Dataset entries
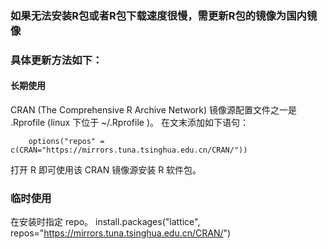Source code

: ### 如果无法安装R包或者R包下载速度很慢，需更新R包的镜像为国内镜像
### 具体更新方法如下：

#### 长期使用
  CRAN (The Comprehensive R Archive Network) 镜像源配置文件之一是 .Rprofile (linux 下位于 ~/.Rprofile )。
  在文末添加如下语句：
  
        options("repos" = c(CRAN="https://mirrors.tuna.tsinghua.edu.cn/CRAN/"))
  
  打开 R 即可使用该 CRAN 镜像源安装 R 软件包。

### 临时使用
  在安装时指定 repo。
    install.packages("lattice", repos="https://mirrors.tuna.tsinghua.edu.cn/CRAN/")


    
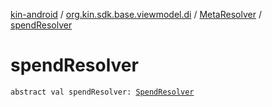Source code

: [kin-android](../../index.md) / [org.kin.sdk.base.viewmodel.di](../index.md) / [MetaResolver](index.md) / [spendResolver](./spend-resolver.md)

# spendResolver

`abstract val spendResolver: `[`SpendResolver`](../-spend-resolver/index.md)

--

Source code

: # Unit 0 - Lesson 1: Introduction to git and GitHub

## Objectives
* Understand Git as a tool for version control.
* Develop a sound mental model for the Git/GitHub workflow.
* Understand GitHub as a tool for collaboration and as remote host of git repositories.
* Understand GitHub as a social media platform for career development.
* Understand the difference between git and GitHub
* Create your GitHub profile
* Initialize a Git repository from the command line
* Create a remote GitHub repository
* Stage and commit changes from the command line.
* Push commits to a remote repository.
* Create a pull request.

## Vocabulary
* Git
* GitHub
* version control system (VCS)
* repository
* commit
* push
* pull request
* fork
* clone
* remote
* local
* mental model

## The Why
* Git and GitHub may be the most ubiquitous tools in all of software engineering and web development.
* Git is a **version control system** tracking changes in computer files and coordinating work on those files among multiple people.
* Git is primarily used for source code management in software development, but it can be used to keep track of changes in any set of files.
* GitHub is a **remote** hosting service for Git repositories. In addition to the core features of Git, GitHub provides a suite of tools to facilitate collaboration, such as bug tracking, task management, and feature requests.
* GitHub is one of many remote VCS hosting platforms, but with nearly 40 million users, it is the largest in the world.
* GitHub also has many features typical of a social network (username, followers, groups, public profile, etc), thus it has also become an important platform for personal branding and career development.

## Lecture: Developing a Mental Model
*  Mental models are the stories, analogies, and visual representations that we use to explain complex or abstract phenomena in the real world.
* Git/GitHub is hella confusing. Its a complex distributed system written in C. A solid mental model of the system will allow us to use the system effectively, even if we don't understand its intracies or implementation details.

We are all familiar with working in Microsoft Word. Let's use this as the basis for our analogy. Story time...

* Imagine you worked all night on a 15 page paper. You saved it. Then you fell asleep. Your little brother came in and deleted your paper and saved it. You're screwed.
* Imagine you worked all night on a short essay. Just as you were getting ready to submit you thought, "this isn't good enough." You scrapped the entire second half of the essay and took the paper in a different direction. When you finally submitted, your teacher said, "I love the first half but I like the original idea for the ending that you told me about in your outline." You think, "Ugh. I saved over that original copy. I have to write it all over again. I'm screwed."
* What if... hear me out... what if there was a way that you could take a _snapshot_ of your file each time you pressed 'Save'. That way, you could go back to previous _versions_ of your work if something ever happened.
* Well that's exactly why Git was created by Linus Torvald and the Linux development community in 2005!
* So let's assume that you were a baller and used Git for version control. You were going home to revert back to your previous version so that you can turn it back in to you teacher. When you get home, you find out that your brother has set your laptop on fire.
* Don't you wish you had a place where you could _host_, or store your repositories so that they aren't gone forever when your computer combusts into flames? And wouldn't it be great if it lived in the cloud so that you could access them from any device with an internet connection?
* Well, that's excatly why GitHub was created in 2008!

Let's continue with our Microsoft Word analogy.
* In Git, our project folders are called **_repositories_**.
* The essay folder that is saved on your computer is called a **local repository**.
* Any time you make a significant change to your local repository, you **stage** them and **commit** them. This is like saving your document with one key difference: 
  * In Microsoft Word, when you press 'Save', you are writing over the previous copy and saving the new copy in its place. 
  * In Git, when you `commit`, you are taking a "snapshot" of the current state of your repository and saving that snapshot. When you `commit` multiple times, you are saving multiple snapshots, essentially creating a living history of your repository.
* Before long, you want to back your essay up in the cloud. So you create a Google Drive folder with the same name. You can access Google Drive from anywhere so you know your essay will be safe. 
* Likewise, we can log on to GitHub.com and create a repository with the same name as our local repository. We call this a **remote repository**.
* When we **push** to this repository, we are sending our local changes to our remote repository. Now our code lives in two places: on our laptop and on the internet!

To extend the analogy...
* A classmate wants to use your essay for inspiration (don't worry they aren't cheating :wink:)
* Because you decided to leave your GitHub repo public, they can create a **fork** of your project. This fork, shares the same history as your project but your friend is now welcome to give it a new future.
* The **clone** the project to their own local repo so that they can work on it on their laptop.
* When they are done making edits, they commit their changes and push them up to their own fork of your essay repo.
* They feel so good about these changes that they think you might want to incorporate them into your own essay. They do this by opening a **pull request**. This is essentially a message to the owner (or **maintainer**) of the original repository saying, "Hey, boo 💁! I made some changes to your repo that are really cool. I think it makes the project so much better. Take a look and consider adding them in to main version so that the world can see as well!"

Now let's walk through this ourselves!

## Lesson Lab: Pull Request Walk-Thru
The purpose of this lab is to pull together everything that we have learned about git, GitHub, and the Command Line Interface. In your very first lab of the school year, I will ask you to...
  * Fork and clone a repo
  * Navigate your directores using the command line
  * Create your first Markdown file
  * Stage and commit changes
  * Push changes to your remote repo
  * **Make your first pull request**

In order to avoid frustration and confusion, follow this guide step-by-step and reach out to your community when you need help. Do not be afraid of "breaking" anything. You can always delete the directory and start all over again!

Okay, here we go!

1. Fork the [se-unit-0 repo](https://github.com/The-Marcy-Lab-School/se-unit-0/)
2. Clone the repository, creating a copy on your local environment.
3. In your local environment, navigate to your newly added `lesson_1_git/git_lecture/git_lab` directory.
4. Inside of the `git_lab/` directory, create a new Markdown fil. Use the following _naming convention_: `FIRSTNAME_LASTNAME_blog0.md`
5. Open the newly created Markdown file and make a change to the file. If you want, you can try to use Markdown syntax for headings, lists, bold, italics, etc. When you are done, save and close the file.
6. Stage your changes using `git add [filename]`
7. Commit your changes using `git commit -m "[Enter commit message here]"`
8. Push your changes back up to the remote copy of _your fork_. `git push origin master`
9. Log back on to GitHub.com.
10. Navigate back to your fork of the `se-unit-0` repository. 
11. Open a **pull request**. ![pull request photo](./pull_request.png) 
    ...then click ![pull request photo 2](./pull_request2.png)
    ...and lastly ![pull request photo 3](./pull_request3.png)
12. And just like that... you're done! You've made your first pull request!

Activity: Above are the records; print exactly the lines from the line with "to git and GitHub" to the line with "repository from the command line", including both, and nothing else.

Response to the task:
: # Unit 0 - Lesson 1: Introduction to git and GitHub

## Objectives
* Understand Git as a tool for version control.
* Develop a sound mental model for the Git/GitHub workflow.
* Understand GitHub as a tool for collaboration and as remote host of git repositories.
* Understand GitHub as a social media platform for career development.
* Understand the difference between git and GitHub
* Create your GitHub profile
* Initialize a Git repository from the command line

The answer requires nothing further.